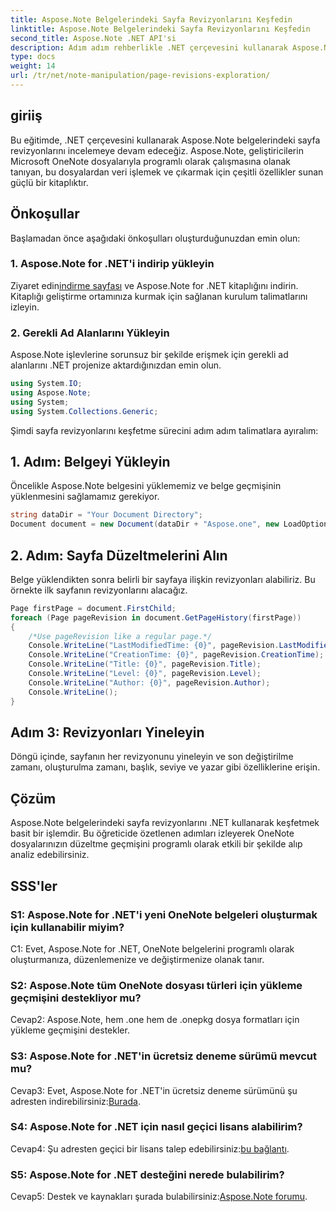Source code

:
 ```yaml
---
title: Aspose.Note Belgelerindeki Sayfa Revizyonlarını Keşfedin
linktitle: Aspose.Note Belgelerindeki Sayfa Revizyonlarını Keşfedin
second_title: Aspose.Note .NET API'si
description: Adım adım rehberlikle .NET çerçevesini kullanarak Aspose.Note belgelerindeki sayfa revizyonlarını nasıl keşfedeceğinizi öğrenin.
type: docs
weight: 14
url: /tr/net/note-manipulation/page-revisions-exploration/
---
```

## giriiş

Bu eğitimde, .NET çerçevesini kullanarak Aspose.Note belgelerindeki sayfa revizyonlarını incelemeye devam edeceğiz. Aspose.Note, geliştiricilerin Microsoft OneNote dosyalarıyla programlı olarak çalışmasına olanak tanıyan, bu dosyalardan veri işlemek ve çıkarmak için çeşitli özellikler sunan güçlü bir kitaplıktır.

## Önkoşullar

Başlamadan önce aşağıdaki önkoşulları oluşturduğunuzdan emin olun:

### 1. Aspose.Note for .NET'i indirip yükleyin

 Ziyaret edin[indirme sayfası](https://releases.aspose.com/note/net/) ve Aspose.Note for .NET kitaplığını indirin. Kitaplığı geliştirme ortamınıza kurmak için sağlanan kurulum talimatlarını izleyin.

### 2. Gerekli Ad Alanlarını Yükleyin

Aspose.Note işlevlerine sorunsuz bir şekilde erişmek için gerekli ad alanlarını .NET projenize aktardığınızdan emin olun.

```csharp
using System.IO;
using Aspose.Note;
using System;
using System.Collections.Generic;
```

Şimdi sayfa revizyonlarını keşfetme sürecini adım adım talimatlara ayıralım:

## 1. Adım: Belgeyi Yükleyin

Öncelikle Aspose.Note belgesini yüklememiz ve belge geçmişinin yüklenmesini sağlamamız gerekiyor.

```csharp
string dataDir = "Your Document Directory";
Document document = new Document(dataDir + "Aspose.one", new LoadOptions { LoadHistory = true });
```

## 2. Adım: Sayfa Düzeltmelerini Alın

Belge yüklendikten sonra belirli bir sayfaya ilişkin revizyonları alabiliriz. Bu örnekte ilk sayfanın revizyonlarını alacağız.

```csharp
Page firstPage = document.FirstChild;
foreach (Page pageRevision in document.GetPageHistory(firstPage))
{
    /*Use pageRevision like a regular page.*/
    Console.WriteLine("LastModifiedTime: {0}", pageRevision.LastModifiedTime);
    Console.WriteLine("CreationTime: {0}", pageRevision.CreationTime);
    Console.WriteLine("Title: {0}", pageRevision.Title);
    Console.WriteLine("Level: {0}", pageRevision.Level);
    Console.WriteLine("Author: {0}", pageRevision.Author);
    Console.WriteLine();
}
```

## Adım 3: Revizyonları Yineleyin

Döngü içinde, sayfanın her revizyonunu yineleyin ve son değiştirilme zamanı, oluşturulma zamanı, başlık, seviye ve yazar gibi özelliklerine erişin.

## Çözüm

Aspose.Note belgelerindeki sayfa revizyonlarını .NET kullanarak keşfetmek basit bir işlemdir. Bu öğreticide özetlenen adımları izleyerek OneNote dosyalarınızın düzeltme geçmişini programlı olarak etkili bir şekilde alıp analiz edebilirsiniz.

## SSS'ler

### S1: Aspose.Note for .NET'i yeni OneNote belgeleri oluşturmak için kullanabilir miyim?

C1: Evet, Aspose.Note for .NET, OneNote belgelerini programlı olarak oluşturmanıza, düzenlemenize ve değiştirmenize olanak tanır.

### S2: Aspose.Note tüm OneNote dosyası türleri için yükleme geçmişini destekliyor mu?

Cevap2: Aspose.Note, hem .one hem de .onepkg dosya formatları için yükleme geçmişini destekler.

### S3: Aspose.Note for .NET'in ücretsiz deneme sürümü mevcut mu?

Cevap3: Evet, Aspose.Note for .NET'in ücretsiz deneme sürümünü şu adresten indirebilirsiniz:[Burada](https://releases.aspose.com/).

### S4: Aspose.Note for .NET için nasıl geçici lisans alabilirim?

 Cevap4: Şu adresten geçici bir lisans talep edebilirsiniz:[bu bağlantı](https://purchase.aspose.com/temporary-license/).

### S5: Aspose.Note for .NET desteğini nerede bulabilirim?

 Cevap5: Destek ve kaynakları şurada bulabilirsiniz:[Aspose.Note forumu](https://forum.aspose.com/c/note/28).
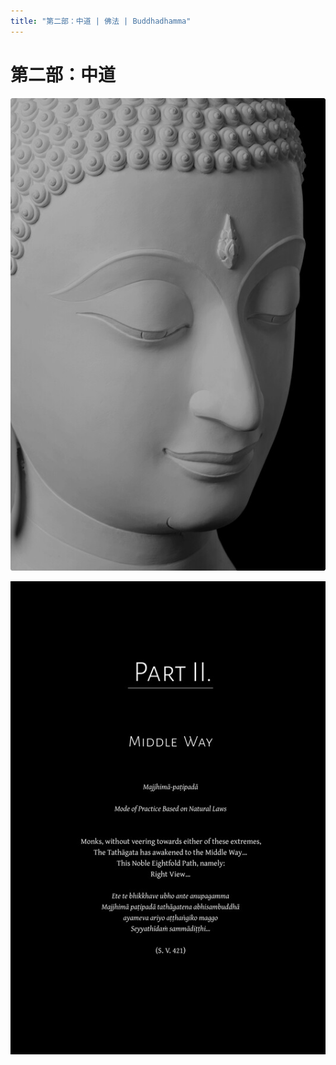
 ```yaml
---
title: "第二部：中道 | 佛法 | Buddhadhamma"
---
```


# 第二部：中道

![image](./includes/images/illustrations/part-2-buddha-trade.jpg)

![image](./includes/images/opening-pages/middle-way-p1315.jpg)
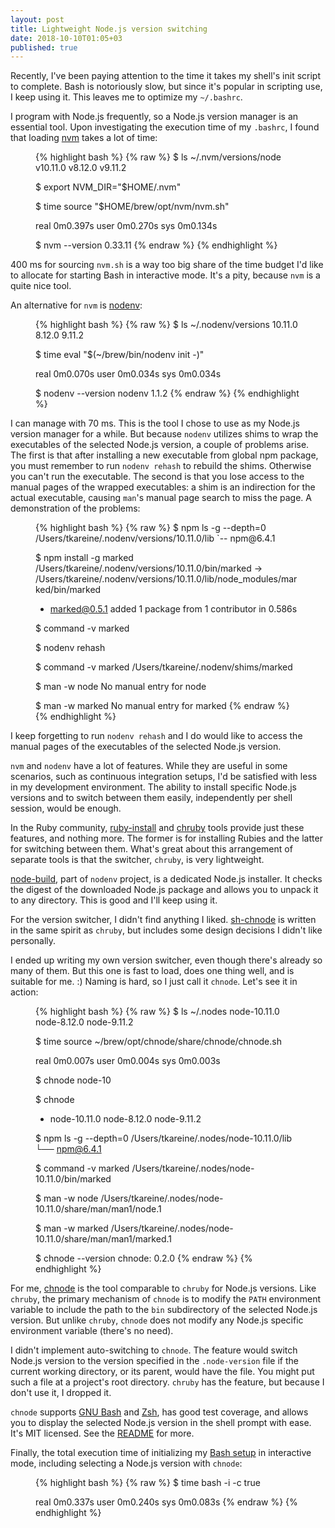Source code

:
 ```yaml
---
layout: post
title: Lightweight Node.js version switching
date: 2018-10-10T01:05+03
published: true
---
```


Recently, I've been paying attention to the time it takes my shell's
init script to complete. Bash is notoriously slow, but since it's
popular in scripting use, I keep using it. This leaves me to optimize my
`~/.bashrc`.

I program with Node.js frequently, so a Node.js version manager is an
essential tool. Upon investigating the execution time of my `.bashrc`, I
found that loading [nvm] takes a lot of time:

<figure>
{% highlight bash %}
{% raw %}
$ ls ~/.nvm/versions/node
v10.11.0	v8.12.0		v9.11.2

$ export NVM_DIR="$HOME/.nvm"

$ time source "$HOME/brew/opt/nvm/nvm.sh"

real	0m0.397s
user	0m0.270s
sys	0m0.134s

$ nvm --version
0.33.11
{% endraw %}
{% endhighlight %}
</figure>

400 ms for sourcing `nvm.sh` is a way too big share of the time budget
I'd like to allocate for starting Bash in interactive mode. It's a pity,
because `nvm` is a quite nice tool.

An alternative for `nvm` is [nodenv]:

<figure>
{% highlight bash %}
{% raw %}
$ ls ~/.nodenv/versions
10.11.0	8.12.0	9.11.2

$ time eval "$(~/brew/bin/nodenv init -)"

real	0m0.070s
user	0m0.034s
sys	0m0.034s

$ nodenv --version
nodenv 1.1.2
{% endraw %}
{% endhighlight %}
</figure>

I can manage with 70 ms. This is the tool I chose to use as my Node.js
version manager for a while. But because `nodenv` utilizes shims to wrap
the executables of the selected Node.js version, a couple of problems
arise. The first is that after installing a new executable from global
npm package, you must remember to run `nodenv rehash` to rebuild the
shims. Otherwise you can't run the executable. The second is that you
lose access to the manual pages of the wrapped executables: a shim is an
indirection for the actual executable, causing `man`'s manual page
search to miss the page. A demonstration of the problems:

<figure>
{% highlight bash %}
{% raw %}
$ npm ls -g --depth=0
/Users/tkareine/.nodenv/versions/10.11.0/lib
`-- npm@6.4.1

$ npm install -g marked
/Users/tkareine/.nodenv/versions/10.11.0/bin/marked -> /Users/tkareine/.nodenv/versions/10.11.0/lib/node_modules/marked/bin/marked
+ marked@0.5.1
added 1 package from 1 contributor in 0.586s

$ command -v marked

$ nodenv rehash

$ command -v marked
/Users/tkareine/.nodenv/shims/marked

$ man -w node
No manual entry for node

$ man -w marked
No manual entry for marked
{% endraw %}
{% endhighlight %}
</figure>

I keep forgetting to run `nodenv rehash` and I do would like to access
the manual pages of the executables of the selected Node.js version.

`nvm` and `nodenv` have a lot of features. While they are useful in some
scenarios, such as continuous integration setups, I'd be satisfied with
less in my development environment. The ability to install specific
Node.js versions and to switch between them easily, independently per
shell session, would be enough.

In the Ruby community, [ruby-install] and [chruby] tools provide just
these features, and nothing more. The former is for installing Rubies
and the latter for switching between them. What's great about this
arrangement of separate tools is that the switcher, `chruby`, is very
lightweight.

[node-build], part of `nodenv` project, is a dedicated Node.js
installer. It checks the digest of the downloaded Node.js package and
allows you to unpack it to any directory. This is good and I'll keep
using it.

For the version switcher, I didn't find anything I liked. [sh-chnode] is
written in the same spirit as `chruby`, but includes some design
decisions I didn't like personally.

I ended up writing my own version switcher, even though there's already
so many of them. But this one is fast to load, does one thing well, and
is suitable for me. :) Naming is hard, so I just call it `chnode`. Let's
see it in action:

<figure>
{% highlight bash %}
{% raw %}
$ ls ~/.nodes
node-10.11.0	node-8.12.0	node-9.11.2

$ time source ~/brew/opt/chnode/share/chnode/chnode.sh

real	0m0.007s
user	0m0.004s
sys	0m0.003s

$ chnode node-10

$ chnode
 * node-10.11.0
   node-8.12.0
   node-9.11.2

$ npm ls -g --depth=0
/Users/tkareine/.nodes/node-10.11.0/lib
└── npm@6.4.1

$ command -v marked
/Users/tkareine/.nodes/node-10.11.0/bin/marked

$ man -w node
/Users/tkareine/.nodes/node-10.11.0/share/man/man1/node.1

$ man -w marked
/Users/tkareine/.nodes/node-10.11.0/share/man/man1/marked.1

$ chnode --version
chnode: 0.2.0
{% endraw %}
{% endhighlight %}
</figure>

For me, [chnode] is the tool comparable to `chruby` for Node.js
versions. Like `chruby`, the primary mechanism of `chnode` is to modify
the `PATH` environment variable to include the path to the `bin`
subdirectory of the selected Node.js version. But unlike `chruby`,
`chnode` does not modify any Node.js specific environment variable
(there's no need).

I didn't implement auto-switching to `chnode`. The feature would switch
Node.js version to the version specified in the `.node-version` file if
the current working directory, or its parent, would have the file. You
might put such a file at a project's root directory. `chruby` has the
feature, but because I don't use it, I dropped it.

`chnode` supports [GNU Bash] and [Zsh], has good test coverage, and
allows you to display the selected Node.js version in the shell prompt
with ease. It's MIT licensed. See the [README][chnode-README] for more.

Finally, the total execution time of initializing my [Bash
setup][my-bashrc] in interactive mode, including selecting a Node.js
version with `chnode`:

<figure>
{% highlight bash %}
{% raw %}
$ time bash -i -c true

real	0m0.337s
user	0m0.240s
sys	0m0.083s
{% endraw %}
{% endhighlight %}
</figure>

[GNU Bash]: https://www.gnu.org/software/bash/
[Zsh]: https://www.zsh.org/
[chnode-README]: https://github.com/tkareine/chnode#readme
[chnode]: https://github.com/tkareine/chnode
[chruby]: https://github.com/postmodern/chruby
[my-bashrc]: https://github.com/tkareine/dotfiles/blob/master/.bashrc
[node-build]: https://github.com/nodenv/node-build
[nodenv]: https://github.com/nodenv/nodenv
[nvm]: https://github.com/creationix/nvm
[ruby-install]: https://github.com/postmodern/ruby-install
[sh-chnode]: https://github.com/moll/sh-chnode
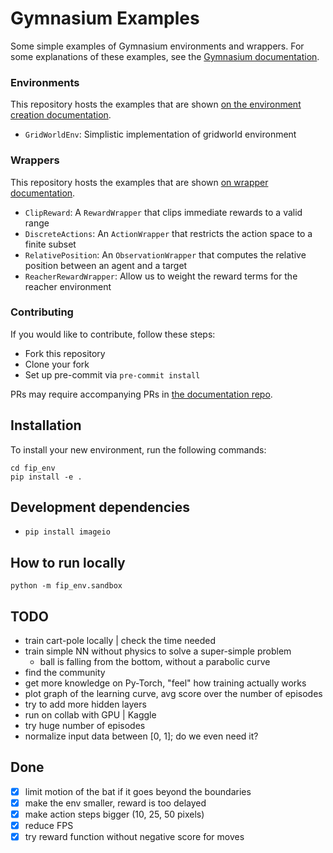 # Gymnasium Examples
Some simple examples of Gymnasium environments and wrappers.
For some explanations of these examples, see the [Gymnasium documentation](https://gymnasium.farama.org).

### Environments
This repository hosts the examples that are shown [on the environment creation documentation](https://gymnasium.farama.org/tutorials/gymnasium_basics/environment_creation/).
- `GridWorldEnv`: Simplistic implementation of gridworld environment

### Wrappers
This repository hosts the examples that are shown [on wrapper documentation](https://gymnasium.farama.org/api/wrappers/).
- `ClipReward`: A `RewardWrapper` that clips immediate rewards to a valid range
- `DiscreteActions`: An `ActionWrapper` that restricts the action space to a finite subset
- `RelativePosition`: An `ObservationWrapper` that computes the relative position between an agent and a target
- `ReacherRewardWrapper`: Allow us to weight the reward terms for the reacher environment

### Contributing
If you would like to contribute, follow these steps:
- Fork this repository
- Clone your fork
- Set up pre-commit via `pre-commit install`

PRs may require accompanying PRs in [the documentation repo](https://github.com/Farama-Foundation/Gymnasium/tree/main/docs).


## Installation

To install your new environment, run the following commands:

```{shell}
cd fip_env
pip install -e .
```

## Development dependencies

- `pip install imageio`

## How to run locally

```{shell}
python -m fip_env.sandbox
```

## TODO
- train cart-pole locally | check the time needed
- train simple NN without physics to solve a super-simple problem
  - ball is falling from the bottom, without a parabolic curve
- find the community
- get more knowledge on Py-Torch, "feel" how training actually works
- plot graph of the learning curve, avg score over the number of episodes
- try to add more hidden layers
- run on collab with GPU | Kaggle
- try huge number of episodes
- normalize input data between [0, 1]; do we even need it?

## Done
- [x] limit motion of the bat if it goes beyond the boundaries
- [x] make the env smaller, reward is too delayed
- [x] make action steps bigger (10, 25, 50 pixels)
- [x] reduce FPS
- [x] try reward function without negative score for moves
..........
• **Exercise requirements**: Gather from the entries above all lines that include the string "good".

• **Output of the exercise**:
allows you to unpack it to any directory. This is good and I'll keep
`chnode` supports [GNU Bash] and [Zsh], has good test coverage, and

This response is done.